Insofern ist dieser fast expressionistische Ansatz nicht nur Zeichen des erfrischenden Temperaments der jungen Frau. Sondern wir haben es hier mit einer bewussten und in ihrem Sinne „dramatischen“ Interpretation zu tun, die nicht nur musikalisch für ihren Mut und ihre gewissenhafte Auseinandersetzung mit dem Material höchste Anerkennung verdient.

Dass Ter-Martirosyan auch weich spielen kann, beweist sie ferner bei Chopin. Gerade hier liegt die Schwierigkeit darin, diese Musik in einem natürlichen Fluss zu entfalten. Und wie ihr in dieser Klaviersonate Nr. 3 eine formvollendete Symbiose aus Fluss und Virtuosität gelingt, ist wahrer Hörgenuss – und das, obwohl sie sich im Gespräch mit klassik-begeistert.de selbstkritisch gibt und bestärkt, dass ihr der Klang noch zu hart wäre.

Dieser Eindruck bestätigt sich aber beim Hören der CD nicht. Besonders im Allegro Maestoso und dem Scherzo kann sie durch die Wärme ihres Klanges glänzen. Spätestens hier ist es eine Aufnahme zum Hinsetzen und Genießen – die Demonstration einer Künstlerin, vor der noch Großes liegt.

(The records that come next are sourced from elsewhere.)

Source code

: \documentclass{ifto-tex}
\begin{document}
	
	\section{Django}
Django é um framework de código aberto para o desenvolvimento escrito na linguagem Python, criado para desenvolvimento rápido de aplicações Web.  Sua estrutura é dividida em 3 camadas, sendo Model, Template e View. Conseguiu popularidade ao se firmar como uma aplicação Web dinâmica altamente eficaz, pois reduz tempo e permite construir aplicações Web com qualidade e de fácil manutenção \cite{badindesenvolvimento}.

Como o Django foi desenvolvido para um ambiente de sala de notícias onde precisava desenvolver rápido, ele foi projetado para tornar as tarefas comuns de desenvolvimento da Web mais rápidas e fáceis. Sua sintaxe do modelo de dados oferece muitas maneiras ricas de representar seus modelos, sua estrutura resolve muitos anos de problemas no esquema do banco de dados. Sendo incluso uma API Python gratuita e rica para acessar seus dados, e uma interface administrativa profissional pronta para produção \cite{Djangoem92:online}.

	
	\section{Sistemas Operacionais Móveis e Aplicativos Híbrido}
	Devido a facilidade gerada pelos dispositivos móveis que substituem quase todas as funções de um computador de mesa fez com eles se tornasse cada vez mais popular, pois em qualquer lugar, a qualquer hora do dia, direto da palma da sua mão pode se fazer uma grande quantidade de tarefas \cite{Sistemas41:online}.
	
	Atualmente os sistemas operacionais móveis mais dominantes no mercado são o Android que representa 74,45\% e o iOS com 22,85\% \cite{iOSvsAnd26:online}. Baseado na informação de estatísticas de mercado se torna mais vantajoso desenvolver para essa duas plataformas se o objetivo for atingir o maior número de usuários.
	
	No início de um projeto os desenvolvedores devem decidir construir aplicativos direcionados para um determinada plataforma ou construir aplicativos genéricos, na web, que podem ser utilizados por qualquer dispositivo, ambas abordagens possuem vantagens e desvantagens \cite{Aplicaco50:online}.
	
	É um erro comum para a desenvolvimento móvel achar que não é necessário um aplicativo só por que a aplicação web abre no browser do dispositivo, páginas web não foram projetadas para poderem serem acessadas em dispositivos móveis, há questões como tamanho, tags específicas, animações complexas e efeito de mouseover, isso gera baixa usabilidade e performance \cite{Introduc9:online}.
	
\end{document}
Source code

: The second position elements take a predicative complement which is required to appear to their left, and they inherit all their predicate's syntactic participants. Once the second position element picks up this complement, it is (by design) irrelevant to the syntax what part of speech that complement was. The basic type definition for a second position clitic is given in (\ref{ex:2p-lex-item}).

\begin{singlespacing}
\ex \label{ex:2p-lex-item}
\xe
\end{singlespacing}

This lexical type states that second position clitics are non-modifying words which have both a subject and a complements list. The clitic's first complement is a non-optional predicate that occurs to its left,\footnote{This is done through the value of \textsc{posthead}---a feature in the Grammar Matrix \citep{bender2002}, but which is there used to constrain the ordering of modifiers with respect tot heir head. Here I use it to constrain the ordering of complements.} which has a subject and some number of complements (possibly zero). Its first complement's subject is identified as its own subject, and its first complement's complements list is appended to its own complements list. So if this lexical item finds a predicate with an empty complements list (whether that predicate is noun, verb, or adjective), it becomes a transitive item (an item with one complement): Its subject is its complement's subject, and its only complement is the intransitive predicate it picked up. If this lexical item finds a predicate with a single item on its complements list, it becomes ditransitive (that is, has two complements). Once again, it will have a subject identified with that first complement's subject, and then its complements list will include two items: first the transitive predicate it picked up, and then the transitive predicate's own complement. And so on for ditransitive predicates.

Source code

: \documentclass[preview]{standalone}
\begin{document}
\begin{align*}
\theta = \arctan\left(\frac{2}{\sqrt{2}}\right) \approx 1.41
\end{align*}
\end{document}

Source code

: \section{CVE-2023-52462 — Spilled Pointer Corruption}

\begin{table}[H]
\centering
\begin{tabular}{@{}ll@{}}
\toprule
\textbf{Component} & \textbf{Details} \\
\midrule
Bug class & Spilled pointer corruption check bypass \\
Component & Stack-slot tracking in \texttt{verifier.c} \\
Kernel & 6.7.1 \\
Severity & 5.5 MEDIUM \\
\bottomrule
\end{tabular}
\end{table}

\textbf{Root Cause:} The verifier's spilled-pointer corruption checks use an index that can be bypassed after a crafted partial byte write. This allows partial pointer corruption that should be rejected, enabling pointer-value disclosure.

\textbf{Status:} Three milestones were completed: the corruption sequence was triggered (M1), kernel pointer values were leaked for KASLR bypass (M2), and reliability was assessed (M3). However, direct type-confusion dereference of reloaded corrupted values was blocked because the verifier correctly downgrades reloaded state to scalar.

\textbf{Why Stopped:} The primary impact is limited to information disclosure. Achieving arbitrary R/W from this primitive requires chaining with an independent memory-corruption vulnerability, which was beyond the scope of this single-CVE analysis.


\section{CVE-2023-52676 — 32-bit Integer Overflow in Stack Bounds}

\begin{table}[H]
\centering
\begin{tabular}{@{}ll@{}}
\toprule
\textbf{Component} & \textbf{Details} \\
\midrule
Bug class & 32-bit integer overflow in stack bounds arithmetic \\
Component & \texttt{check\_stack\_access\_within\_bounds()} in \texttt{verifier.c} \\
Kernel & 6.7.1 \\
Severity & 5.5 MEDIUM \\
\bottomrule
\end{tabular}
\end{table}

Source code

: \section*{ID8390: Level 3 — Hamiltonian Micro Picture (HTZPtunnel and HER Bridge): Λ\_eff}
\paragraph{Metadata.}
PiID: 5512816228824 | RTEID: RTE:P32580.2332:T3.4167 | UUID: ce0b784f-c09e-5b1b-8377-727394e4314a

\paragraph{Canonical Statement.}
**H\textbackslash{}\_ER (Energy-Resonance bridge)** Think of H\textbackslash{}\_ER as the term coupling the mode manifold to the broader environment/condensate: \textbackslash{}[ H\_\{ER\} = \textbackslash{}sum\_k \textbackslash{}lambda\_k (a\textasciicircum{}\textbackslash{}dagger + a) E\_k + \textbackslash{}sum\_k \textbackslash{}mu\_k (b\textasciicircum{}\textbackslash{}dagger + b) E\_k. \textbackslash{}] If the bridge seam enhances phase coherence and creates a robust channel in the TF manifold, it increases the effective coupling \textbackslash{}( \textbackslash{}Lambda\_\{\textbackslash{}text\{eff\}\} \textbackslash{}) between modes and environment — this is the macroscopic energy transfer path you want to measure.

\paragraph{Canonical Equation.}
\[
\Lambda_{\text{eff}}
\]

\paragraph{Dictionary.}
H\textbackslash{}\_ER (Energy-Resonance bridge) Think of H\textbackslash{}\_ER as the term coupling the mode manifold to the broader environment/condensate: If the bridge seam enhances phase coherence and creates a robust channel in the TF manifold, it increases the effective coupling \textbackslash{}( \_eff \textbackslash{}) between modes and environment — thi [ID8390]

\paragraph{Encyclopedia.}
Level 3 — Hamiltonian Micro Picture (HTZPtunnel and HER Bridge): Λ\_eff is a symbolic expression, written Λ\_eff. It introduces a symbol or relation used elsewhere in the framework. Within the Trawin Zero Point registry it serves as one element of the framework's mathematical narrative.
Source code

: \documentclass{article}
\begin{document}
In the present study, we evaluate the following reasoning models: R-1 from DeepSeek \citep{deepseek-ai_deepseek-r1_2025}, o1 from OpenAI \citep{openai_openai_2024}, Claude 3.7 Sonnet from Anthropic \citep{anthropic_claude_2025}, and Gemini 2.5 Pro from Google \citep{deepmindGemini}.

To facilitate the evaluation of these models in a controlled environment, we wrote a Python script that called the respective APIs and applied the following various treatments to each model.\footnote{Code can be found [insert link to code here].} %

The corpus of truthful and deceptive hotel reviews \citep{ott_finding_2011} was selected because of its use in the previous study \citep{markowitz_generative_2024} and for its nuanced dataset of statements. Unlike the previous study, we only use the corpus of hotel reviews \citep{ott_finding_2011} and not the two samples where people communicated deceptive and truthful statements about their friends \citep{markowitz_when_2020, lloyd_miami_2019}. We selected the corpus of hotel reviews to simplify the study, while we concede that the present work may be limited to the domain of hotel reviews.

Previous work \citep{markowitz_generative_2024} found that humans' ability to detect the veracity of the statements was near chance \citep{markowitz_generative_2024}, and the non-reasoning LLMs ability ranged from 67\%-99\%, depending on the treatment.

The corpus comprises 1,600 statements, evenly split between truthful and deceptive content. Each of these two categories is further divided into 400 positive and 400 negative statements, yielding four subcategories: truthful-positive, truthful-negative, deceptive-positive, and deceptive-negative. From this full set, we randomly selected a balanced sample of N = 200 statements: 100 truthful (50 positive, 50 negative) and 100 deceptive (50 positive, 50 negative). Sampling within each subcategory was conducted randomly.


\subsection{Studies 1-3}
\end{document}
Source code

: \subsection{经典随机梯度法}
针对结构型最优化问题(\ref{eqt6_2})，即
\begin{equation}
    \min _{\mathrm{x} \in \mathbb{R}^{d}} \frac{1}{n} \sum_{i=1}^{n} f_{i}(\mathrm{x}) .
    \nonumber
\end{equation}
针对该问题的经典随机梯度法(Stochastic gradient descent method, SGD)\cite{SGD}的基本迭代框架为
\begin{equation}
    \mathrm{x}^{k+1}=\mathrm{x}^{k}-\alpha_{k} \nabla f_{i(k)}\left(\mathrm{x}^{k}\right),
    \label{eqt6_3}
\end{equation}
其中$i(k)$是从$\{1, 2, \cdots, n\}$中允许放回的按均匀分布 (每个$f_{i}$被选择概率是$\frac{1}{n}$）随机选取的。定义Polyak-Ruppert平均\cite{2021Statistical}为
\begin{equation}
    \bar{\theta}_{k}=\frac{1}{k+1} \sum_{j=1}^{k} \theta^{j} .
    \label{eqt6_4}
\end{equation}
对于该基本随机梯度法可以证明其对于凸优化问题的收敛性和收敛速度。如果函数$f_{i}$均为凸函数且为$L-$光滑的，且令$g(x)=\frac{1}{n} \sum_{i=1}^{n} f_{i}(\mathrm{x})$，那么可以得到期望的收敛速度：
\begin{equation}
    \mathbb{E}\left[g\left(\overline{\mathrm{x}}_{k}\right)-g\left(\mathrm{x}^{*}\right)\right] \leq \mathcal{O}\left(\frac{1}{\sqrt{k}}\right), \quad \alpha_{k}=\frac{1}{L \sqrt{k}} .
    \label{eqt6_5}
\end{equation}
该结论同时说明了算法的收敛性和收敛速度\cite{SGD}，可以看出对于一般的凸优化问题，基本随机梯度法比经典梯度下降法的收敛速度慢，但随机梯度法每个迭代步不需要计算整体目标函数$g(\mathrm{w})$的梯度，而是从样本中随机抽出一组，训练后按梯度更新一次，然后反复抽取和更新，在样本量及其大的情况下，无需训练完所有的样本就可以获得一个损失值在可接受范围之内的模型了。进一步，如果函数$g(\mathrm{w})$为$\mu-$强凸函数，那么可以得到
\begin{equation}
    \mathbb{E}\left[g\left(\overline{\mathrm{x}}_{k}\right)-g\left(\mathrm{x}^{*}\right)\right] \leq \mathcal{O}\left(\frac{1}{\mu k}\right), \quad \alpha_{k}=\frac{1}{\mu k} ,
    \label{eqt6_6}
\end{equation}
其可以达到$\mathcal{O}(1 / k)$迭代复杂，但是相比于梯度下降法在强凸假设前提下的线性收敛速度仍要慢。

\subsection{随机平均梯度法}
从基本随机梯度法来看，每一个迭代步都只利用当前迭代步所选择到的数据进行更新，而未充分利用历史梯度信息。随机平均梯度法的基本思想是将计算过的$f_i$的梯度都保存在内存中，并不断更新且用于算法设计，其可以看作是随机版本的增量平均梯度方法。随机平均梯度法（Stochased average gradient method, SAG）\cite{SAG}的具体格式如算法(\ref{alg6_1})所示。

Mit ihrer Debüt-CD liefert sie jedenfalls einen beachtenswerten Einblick in ihre Welt. Der Beweis, dass eine kunstvolle Interpretation nicht allein durch Spielfertigkeit erreichbar ist, sondern auch der Ausdruck dabei eine entscheidende Rolle einnimmt, gelingt ihr. Gerne möchte man mehr von dieser Virtuosin hören, deren Fokus nach eigenen Worten vor allem auf Schumann und der Hochromantik liegt. Eine zukünftige Aufnahme beispielsweise mit Liedmaterial ließe einen ähnlichen Hörgenuss erwarten. Da ist mit Sicherheit für Künstler und Zuhörer noch vieles zu entdecken.

Machen Sie gerne so weiter, werte Frau Ter-Martirosyan. Wir freuen uns!